The social campaign that will take place on the Facebook and Twitter pages and on Omar’s Youtube channel from 23 June to 29 September (near World Heart Day) will be structured in 5 videos in which patients will tell their stories, but will also highlight the unmet medical needs. Among the messages of those living with the disease: “The problem was getting to a diagnosis”, “Many could have amyloidosis without knowing it”, “I am relatively well, I take my walks but I will no longer run the New York marathon ”,“ The role of associations is fundamental ”, just to name a few.
“Fortunately today there is much more attention for this devastating and fatal pathology which can have tragic consequences within 2-4 years – underlines Andrea Vaccari, president of Famy -. The diagnosis is often late, it is made when precious time has been lost. There is a lot of attention for this rare disease even by pharmaceutical companies, but the approval of drugs still takes too long, even 18-24 months, that the patient cannot afford. We are talking about drugs that by law should be approved in 100 days. Therapies approved by the US FDA, by the EMA but which, on the other hand, are not yet available in Italy ”.
In Italy there are 18 specialized centers for patients with cardiac amyloidosis, “however – again Vaccari – the problem remains the accessibility to these structures for people who have various problems, including motor and gastrointestinal problems. We have one of our associates who is forced to hitchhike to go to the hospital with a walker. Here, situations like this are not a civilized country. Not only that, but the management of access to the centers cannot change from region to region, otherwise everything becomes more complicated ”.

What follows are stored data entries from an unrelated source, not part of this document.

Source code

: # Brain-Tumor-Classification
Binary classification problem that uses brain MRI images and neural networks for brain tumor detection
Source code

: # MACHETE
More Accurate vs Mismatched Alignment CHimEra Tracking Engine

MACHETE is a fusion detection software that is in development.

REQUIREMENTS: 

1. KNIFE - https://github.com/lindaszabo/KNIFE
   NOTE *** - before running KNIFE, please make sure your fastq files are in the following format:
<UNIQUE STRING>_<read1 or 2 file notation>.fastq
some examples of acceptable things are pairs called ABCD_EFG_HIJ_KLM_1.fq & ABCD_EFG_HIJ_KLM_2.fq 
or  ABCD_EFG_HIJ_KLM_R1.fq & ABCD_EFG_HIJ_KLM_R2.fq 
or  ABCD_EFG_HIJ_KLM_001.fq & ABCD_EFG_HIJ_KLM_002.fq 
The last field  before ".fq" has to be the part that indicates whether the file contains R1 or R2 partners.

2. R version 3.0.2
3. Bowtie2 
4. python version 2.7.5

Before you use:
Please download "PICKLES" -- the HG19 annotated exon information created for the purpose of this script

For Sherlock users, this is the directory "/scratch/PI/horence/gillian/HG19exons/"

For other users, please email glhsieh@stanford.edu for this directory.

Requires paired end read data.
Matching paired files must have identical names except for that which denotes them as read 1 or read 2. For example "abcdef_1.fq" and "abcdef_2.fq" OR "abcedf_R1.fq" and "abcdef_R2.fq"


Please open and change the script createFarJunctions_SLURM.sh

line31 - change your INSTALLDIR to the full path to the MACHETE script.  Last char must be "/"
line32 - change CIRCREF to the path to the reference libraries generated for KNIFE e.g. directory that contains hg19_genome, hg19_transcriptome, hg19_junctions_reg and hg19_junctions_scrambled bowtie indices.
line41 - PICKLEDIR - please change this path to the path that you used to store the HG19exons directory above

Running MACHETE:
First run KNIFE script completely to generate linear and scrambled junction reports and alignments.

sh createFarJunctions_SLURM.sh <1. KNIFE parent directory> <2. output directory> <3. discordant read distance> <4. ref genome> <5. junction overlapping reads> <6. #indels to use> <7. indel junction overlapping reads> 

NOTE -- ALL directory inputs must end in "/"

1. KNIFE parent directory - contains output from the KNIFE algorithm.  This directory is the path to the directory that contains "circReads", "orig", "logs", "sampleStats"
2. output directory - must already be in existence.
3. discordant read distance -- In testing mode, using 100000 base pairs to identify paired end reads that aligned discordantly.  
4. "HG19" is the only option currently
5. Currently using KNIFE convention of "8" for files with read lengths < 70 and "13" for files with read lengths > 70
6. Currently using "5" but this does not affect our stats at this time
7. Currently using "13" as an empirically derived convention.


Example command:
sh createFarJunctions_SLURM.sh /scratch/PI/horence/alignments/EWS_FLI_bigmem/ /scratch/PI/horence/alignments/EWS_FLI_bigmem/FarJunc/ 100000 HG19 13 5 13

For Paolo Magni, president of the Scientific Committee of the Italian Heart Foundation, “citizens must know that there are pathologies such as cardiac amyloidosis. Rare diseases – he explains – are not common, but they exist. We must help citizens understand through webinars. , online dating and the digital campaign “Raccontamy”, that amyloidosis affects various organs, mainly the heart, and is a progressive disease: at first it manifests itself in a mild or asymptomatic form but then progresses. For this reason it is important to support these patients, so that they recognize signs and symptoms. Even climbing stairs at some point becomes more tiring. Often we blame advancing age but it is not. We must not blame aging for so many symptoms. if anything, knowing the patient’s family history, the more we know, the more we are able to better manage rare diseases which today, it must be said, are less scary ”.